_WHAT THIS TASK INVOLVES_
Repeat word for word the lines from the top of the records through the line containing "- 模块标识就是传递给require()方法的参数，它必须是符合小驼峰命名的字符串，或者以. /", and skip the pictures.

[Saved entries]
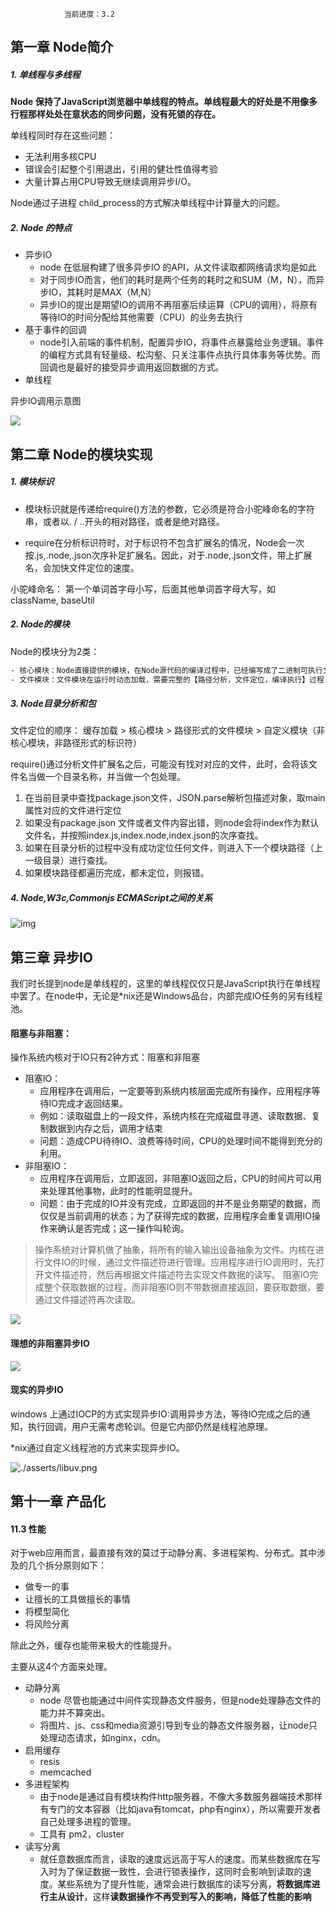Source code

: 				当前进度：3.2


## 第一章 Node简介

##### 1. 单线程与多线程

**Node 保持了JavaScript浏览器中单线程的特点。单线程最大的好处是不用像多行程那样处处在意状态的同步问题，没有死锁的存在。**


单线程同时存在这些问题：

- 无法利用多核CPU
- 错误会引起整个引用退出，引用的健壮性值得考验
- 大量计算占用CPU导致无继续调用异步I/O。


Node通过子进程 child_process的方式解决单线程中计算量大的问题。

##### 2. Node 的特点

- 异步IO
    + node 在低层构建了很多异步IO 的API，从文件读取都网络请求均是如此
    + 对于同步IO而言，他们的耗时是两个任务的耗时之和SUM（M，N），而异步IO，其耗时是MAX（M,N）
    + 异步IO的提出是期望IO的调用不再阻塞后续运算（CPU的调用），将原有等待IO的时间分配给其他需要（CPU）的业务去执行
- 基于事件的回调
    + node引入前端的事件机制，配置异步IO，将事件点暴露给业务逻辑。事件的编程方式具有轻量级、松沟壑、只关注事件点执行具体事务等优势。而回调也是最好的接受异步调用返回数据的方式。
- 单线程

异步IO调用示意图

![](./asserts/io.jpg)


## 第二章 Node的模块实现

##### 1. 模块标识

- 模块标识就是传递给require()方法的参数，它必须是符合小驼峰命名的字符串，或者以. / ..开头的相对路径，或者是绝对路径。

- require在分析标识符时，对于标识符不包含扩展名的情况，Node会一次按.js,.node,.json次序补足扩展名。因此，对于.node,.json文件，带上扩展名，会加快文件定位的速度。

小驼峰命名：
第一个单词首字母小写，后面其他单词首字母大写，如 className, baseUtil


##### 2. Node的模块

Node的模块分为2类：

```html
- 核心模块：Node直接提供的模块，在Node源代码的编译过程中，已经编写成了二进制可执行文件， 在Node进程启动时，部分核心模块被直接加载在内容，其加载速度最快。如：fs，http，path
- 文件模块：文件模块在运行时动态加载，需要完整的【路径分析，文件定位，编译执行】过程，速度比核心模块慢。
```


#####  3. Node目录分析和包

文件定位的顺序： 缓存加载 > 核心模块 > 路径形式的文件模块 > 自定义模块（非核心模块，非路径形式的标识符）

 require()通过分析文件扩展名之后，可能没有找对对应的文件，此时，会将该文件名当做一个目录名称，并当做一个包处理。

 1. 在当前目录中查找package.json文件，JSON.parse解析包描述对象，取main属性对应的文件进行定位
 2. 如果没有package.json 文件或者文件内容出错，则node会将index作为默认文件名，并按照index.js,index.node,index.json的次序查找。
 3. 如果在目录分析的过程中没有成功定位任何文件，则进入下一个模块路径（上一级目录）进行查找。
 4. 如果模块路径都遍历完成，都未定位，则报错。


##### 4. Node,W3c,Commonjs ECMAScript之间的关系

![img](asserts/relation.png)

##  第三章 异步IO

我们时长提到node是单线程的，这里的单线程仅仅只是JavaScript执行在单线程中罢了。在node中，无论是*nix还是Windows品台，内部完成IO任务的另有线程池。

#### 阻塞与非阻塞：

操作系统内核对于IO只有2钟方式：阻塞和非阻塞

- 阻塞IO：
    - 应用程序在调用后，一定要等到系统内核层面完成所有操作，应用程序等待IO完成才返回结果。
    - 例如：读取磁盘上的一段文件，系统内核在完成磁盘寻道、读取数据、复制数据到内存之后，调用才结束
    - 问题：造成CPU待待IO、浪费等待时间，CPU的处理时间不能得到充分的利用。
- 非阻塞IO：
    - 应用程序在调用后，立即返回，非阻塞IO返回之后，CPU的时间片可以用来处理其他事物，此时的性能明显提升。
    - 问题：由于完成的IO并没有完成，立即返回的并不是业务期望的数据，而仅仅是当前调用的状态；为了获得完成的数据，应用程序会重复调用IO操作来确认是否完成；这一操作叫轮询。

> 操作系统对计算机做了抽象，将所有的输入输出设备抽象为文件。内核在进行文件IO的时候，通过文件描述符进行管理。应用程序进行IO调用时，先打开文件描述符，然后再根据文件描述符去实现文件数据的读写。
> 阻塞IO完成整个获取数据的过程，而非阻塞IO则不带数据直接返回，要获取数据，要通过文件描述符再次读取。

![](./asserts/io0.jpg)

#### 理想的非阻塞异步IO

![](./asserts/ideaio.png)

#### 现实的异步IO

windows 上通过IOCP的方式实现异步IO:调用异步方法，等待IO完成之后的通知，执行回调，用户无需考虑轮训。但是它内部仍然是线程池原理。

*nix通过自定义线程池的方式来实现异步IO。

![./asserts/libuv.png](./asserts/libuv.png)

##  第十一章 产品化

####  11.3 性能

对于web应用而言，最直接有效的莫过于动静分离、多进程架构、分布式。其中涉及的几个拆分原则如下：

- 做专一的事
- 让擅长的工具做擅长的事情
- 将模型简化
- 将风险分离

除此之外，缓存也能带来极大的性能提升。

主要从这4个方面来处理。

-  动静分离
    +  node 尽管也能通过中间件实现静态文件服务，但是node处理静态文件的能力并不算突出。
    +  将图片、js、css和media资源引导到专业的静态文件服务器，让node只处理动态请求，如nginx，cdn。
-  启用缓存
    +  resis
    +  memcached
-  多进程架构
    + 由于node是通过自有模块构件http服务器，不像大多数服务器端技术那样有专门的文本容器（比如java有tomcat，php有nginx），所以需要开发者自己处理多进程的管理。
    + 工具有 pm2，cluster
-  读写分离
    + 就任意数据库而言，读取的速度远远高于写人的速度。而某些数据库在写入时为了保证数据一致性，会进行锁表操作，这同时会影响到读取的速度。某些系统为了提升性能，通常会进行数据库的读写分离，**将数据库进行主从设计**，这样**读数据操作不再受到写入的影响，降低了性能的影响**

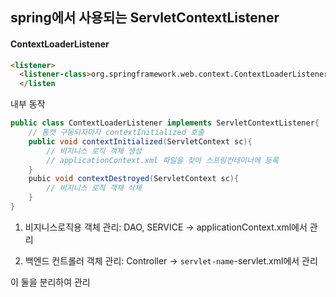 

## spring에서 사용되는 ServletContextListener

#### ContextLoaderListener
```html
<listener>
  <listener-class>org.springframework.web.context.ContextLoaderListener</listener-class>
  </listen
```
내부 동작
```java
public class ContextLoaderListener implements ServletContextListener{
	// 톰캣 구동되자마자 contextInitialized 호출
	public void contextInitialized(ServletContext sc){
		// 비지니스 로직 객체 생성
		// applicationContext.xml 파일을 찾아 스프링컨테이너에 등록
	}
	pubic void contextDestroyed(ServletContext sc){
		// 비지니스 로직 객체 삭제
	}
}
```

1. 비지니스로직용 객체 관리: DAO, SERVICE
→ applicationContext.xml에서 관리

2. 백엔드 컨트롤러 객체 관리: Controller
→ `servlet-name`-servlet.xml에서 관리

이 둘을 분리하여 관리
<!--stackedit_data:
eyJoaXN0b3J5IjpbMTYxMjg3NzMwLDMwOTA3OTg0LDY2MTU3Mj
QsLTE1MjU0MzMxMTJdfQ==
-->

_RESULT FOR THIS TASK_
Source code

: 				当前进度：3.2


## 第一章 Node简介

##### 1. 单线程与多线程

**Node 保持了JavaScript浏览器中单线程的特点。单线程最大的好处是不用像多行程那样处处在意状态的同步问题，没有死锁的存在。**


单线程同时存在这些问题：

- 无法利用多核CPU
- 错误会引起整个引用退出，引用的健壮性值得考验
- 大量计算占用CPU导致无继续调用异步I/O。


Node通过子进程 child_process的方式解决单线程中计算量大的问题。

##### 2. Node 的特点

- 异步IO
    + node 在低层构建了很多异步IO 的API，从文件读取都网络请求均是如此
    + 对于同步IO而言，他们的耗时是两个任务的耗时之和SUM（M，N），而异步IO，其耗时是MAX（M,N）
    + 异步IO的提出是期望IO的调用不再阻塞后续运算（CPU的调用），将原有等待IO的时间分配给其他需要（CPU）的业务去执行
- 基于事件的回调
    + node引入前端的事件机制，配置异步IO，将事件点暴露给业务逻辑。事件的编程方式具有轻量级、松沟壑、只关注事件点执行具体事务等优势。而回调也是最好的接受异步调用返回数据的方式。
- 单线程

异步IO调用示意图

![](./asserts/io.jpg)


## 第二章 Node的模块实现

##### 1. 模块标识

- 模块标识就是传递给require()方法的参数，它必须是符合小驼峰命名的字符串，或者以. / ..开头的相对路径，或者是绝对路径。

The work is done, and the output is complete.